Basketball is an important cultural site, at which black popular culture gets spun and packaged and marketed to America, so much so that most reporting on the nba tacitly carries racial assumptions and baggage with it. For example, media coverage of the past few years' Portland "Jail Blazers" teams was all about (but never explicitly mentioned) that they were really sending a message about the irresponsibility of young, wealthy black men. Allen Iverson is iconic not only for his game, but for sure because he has become conflated, in my opinion unfairly, with the "ghettoization" of basketball culture. Commentators get to make all sorts of racial commentary-loaded remarks about selfishness and "fundamentals" without acknowledging the discourse in which they're working.

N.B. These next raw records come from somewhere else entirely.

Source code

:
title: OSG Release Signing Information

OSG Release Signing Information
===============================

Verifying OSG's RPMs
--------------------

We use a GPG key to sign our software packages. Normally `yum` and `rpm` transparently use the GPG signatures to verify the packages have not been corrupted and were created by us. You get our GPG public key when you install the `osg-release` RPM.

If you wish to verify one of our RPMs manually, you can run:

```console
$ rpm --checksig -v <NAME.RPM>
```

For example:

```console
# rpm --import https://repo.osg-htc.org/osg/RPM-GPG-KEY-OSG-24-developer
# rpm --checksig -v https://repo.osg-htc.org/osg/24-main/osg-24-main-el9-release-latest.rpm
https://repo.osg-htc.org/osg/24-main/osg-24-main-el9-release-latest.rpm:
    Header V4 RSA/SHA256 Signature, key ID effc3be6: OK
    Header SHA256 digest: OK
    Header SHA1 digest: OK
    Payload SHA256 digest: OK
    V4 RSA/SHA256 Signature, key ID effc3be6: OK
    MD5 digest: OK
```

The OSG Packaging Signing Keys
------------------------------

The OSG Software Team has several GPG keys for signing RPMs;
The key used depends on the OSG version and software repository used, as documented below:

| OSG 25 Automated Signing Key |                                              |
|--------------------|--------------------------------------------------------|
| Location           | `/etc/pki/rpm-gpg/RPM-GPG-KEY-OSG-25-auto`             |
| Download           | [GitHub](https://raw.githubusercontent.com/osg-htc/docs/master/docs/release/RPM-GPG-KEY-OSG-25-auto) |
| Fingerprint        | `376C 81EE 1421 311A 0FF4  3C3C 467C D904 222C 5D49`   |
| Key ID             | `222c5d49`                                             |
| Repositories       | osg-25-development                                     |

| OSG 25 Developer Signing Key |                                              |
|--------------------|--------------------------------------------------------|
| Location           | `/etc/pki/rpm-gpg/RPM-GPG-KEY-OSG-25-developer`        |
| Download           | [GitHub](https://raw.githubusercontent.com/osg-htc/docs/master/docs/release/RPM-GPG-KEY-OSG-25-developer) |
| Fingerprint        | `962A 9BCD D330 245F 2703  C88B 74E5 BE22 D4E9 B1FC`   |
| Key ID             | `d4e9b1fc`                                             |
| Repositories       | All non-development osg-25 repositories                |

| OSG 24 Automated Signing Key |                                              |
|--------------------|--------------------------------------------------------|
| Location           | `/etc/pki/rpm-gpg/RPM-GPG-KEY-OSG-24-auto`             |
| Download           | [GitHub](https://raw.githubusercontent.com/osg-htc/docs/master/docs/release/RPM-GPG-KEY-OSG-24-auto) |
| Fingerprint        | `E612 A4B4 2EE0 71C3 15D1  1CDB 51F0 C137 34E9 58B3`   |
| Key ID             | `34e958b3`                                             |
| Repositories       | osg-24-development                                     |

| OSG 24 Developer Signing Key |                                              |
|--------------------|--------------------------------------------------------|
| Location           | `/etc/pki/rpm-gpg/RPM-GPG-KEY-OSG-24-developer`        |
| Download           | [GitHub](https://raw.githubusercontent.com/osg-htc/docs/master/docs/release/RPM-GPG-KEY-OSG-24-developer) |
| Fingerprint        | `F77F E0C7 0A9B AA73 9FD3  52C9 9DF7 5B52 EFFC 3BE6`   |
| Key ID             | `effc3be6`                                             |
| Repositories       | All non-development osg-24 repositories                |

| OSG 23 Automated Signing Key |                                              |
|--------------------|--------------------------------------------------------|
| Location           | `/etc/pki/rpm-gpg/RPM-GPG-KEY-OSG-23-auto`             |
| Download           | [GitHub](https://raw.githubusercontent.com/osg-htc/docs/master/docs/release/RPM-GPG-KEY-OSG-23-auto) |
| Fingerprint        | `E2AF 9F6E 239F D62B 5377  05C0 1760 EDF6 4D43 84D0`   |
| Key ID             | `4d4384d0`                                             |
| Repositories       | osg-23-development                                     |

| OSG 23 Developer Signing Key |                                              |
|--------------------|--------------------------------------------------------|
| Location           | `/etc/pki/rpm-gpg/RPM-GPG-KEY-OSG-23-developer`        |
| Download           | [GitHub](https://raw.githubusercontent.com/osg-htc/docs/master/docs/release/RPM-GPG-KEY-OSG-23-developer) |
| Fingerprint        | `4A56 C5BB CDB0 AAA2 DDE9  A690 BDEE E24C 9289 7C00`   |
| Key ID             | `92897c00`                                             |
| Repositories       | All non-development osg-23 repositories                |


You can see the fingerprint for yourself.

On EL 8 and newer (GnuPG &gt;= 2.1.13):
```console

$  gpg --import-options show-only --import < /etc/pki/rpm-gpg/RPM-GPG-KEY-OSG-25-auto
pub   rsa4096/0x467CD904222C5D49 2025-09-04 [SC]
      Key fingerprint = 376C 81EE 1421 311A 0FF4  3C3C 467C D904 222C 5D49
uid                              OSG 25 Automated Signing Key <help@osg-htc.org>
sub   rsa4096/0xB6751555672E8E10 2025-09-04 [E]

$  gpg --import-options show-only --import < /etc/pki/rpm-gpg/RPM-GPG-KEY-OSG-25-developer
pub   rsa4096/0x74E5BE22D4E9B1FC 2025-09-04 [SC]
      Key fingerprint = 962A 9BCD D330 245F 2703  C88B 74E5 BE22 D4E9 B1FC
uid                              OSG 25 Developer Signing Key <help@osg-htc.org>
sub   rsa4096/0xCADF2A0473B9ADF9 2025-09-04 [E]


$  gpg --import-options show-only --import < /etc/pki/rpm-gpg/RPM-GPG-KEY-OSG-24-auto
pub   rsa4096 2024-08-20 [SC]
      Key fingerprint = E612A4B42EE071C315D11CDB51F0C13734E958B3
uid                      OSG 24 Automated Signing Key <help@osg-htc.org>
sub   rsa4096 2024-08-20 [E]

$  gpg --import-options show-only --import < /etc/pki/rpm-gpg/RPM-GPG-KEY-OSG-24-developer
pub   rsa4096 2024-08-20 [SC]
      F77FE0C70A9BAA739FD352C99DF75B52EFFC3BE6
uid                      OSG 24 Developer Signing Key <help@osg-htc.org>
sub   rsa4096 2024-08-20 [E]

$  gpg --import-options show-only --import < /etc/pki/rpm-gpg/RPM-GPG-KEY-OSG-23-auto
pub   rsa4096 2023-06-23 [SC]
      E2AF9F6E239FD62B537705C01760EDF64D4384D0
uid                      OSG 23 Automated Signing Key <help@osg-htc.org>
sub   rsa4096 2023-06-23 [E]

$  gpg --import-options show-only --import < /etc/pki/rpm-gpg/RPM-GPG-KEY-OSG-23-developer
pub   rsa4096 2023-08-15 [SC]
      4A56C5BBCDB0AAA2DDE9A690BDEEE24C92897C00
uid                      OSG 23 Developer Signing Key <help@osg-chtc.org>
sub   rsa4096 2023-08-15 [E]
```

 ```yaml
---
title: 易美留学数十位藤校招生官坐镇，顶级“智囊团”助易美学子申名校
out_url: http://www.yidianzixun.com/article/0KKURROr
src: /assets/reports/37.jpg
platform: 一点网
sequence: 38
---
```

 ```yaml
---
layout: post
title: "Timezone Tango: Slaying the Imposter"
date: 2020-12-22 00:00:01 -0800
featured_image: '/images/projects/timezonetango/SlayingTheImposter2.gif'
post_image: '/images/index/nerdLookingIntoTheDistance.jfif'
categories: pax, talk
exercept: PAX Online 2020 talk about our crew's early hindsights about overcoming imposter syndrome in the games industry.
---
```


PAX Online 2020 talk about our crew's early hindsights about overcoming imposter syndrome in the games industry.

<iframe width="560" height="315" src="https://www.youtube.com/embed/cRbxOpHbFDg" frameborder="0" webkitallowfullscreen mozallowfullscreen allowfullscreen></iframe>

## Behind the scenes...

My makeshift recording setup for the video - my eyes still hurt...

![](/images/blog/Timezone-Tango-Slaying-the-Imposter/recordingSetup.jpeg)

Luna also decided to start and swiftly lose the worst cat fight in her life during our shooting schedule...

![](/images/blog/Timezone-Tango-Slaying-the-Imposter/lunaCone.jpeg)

One of the worst offenders, in my opinion, is in discussions of coaches, mostly because there doesn't seem to be the same level of awareness of the way bias filters the discussion. Most of the coaches regularly ripped apart in the media are black; it seems to me that most nba coaches are lousy regardless of race, but for some reason scathing criticism of white coaches doesn't make it on a national level the way it does for their counterparts. There's something about the combination of reputation and perceived intelligence of white coaches that seems to exempt them from blame (looking at you, George Karl, and Scott Skiles probably too), when the margin for error for black coaches seems to be a lot more slight (Eddie Jordan and Mike Dunleavy are both winless on the road this year; one is black, the other is white; one is on the "hot seat" while the other is about to sign a four-year contract extension; *cough*). Although the double standard is not as flagrant as in, say, college football (I hope they apologized to you, Tyrone Willingham), because at least there are *some* black coaches, the league is far from colorblind.

So, problematizing the media? Painted in broad strokes, but off my chest. Where this connects to my wanting to write puffy blog entries about my team or whatever is in how the sport gets unpacked in print. Can someone really describe their appreciation for basketball without somehow taking a position on the aspects of black culture that are being sold? I doubt it. Broadly, one of the reasons I love the nba is because I think that there's a clear and tangible connection between a player's personality and how they interact with the game--watching the nuggets has been an absolute joy for the past couple years because they play at speed, trying to gloss over substantial deficiencies (a game plan designed around not being able to shoot long-range), their offense runs through several different players over the course of a game, and because they're good at the fast break, which basically punishes a team for failing to keep up with your hustle. One of the things I like about Kenyon Martin (critics, say what you will) is his bottomless supply of swagger, and the fact that he always follows shots in on the offensive end for the put-back. These raw displays of... character, for no better word, are what make every team distinctive and every star a target of either admiration or hate. But "character" shouldn't be discussed without some awareness of the racial discourse which underlies whatever traits are up for discussion. Carlos Boozer lying to a blind guy about resigning with the Cavs may be a pretty universally crappy thing, but most displays of "personality" interact on a variety of levels with social constructions and expectations. So, in short, I love basketball, but it's damn hard to talk about fairly.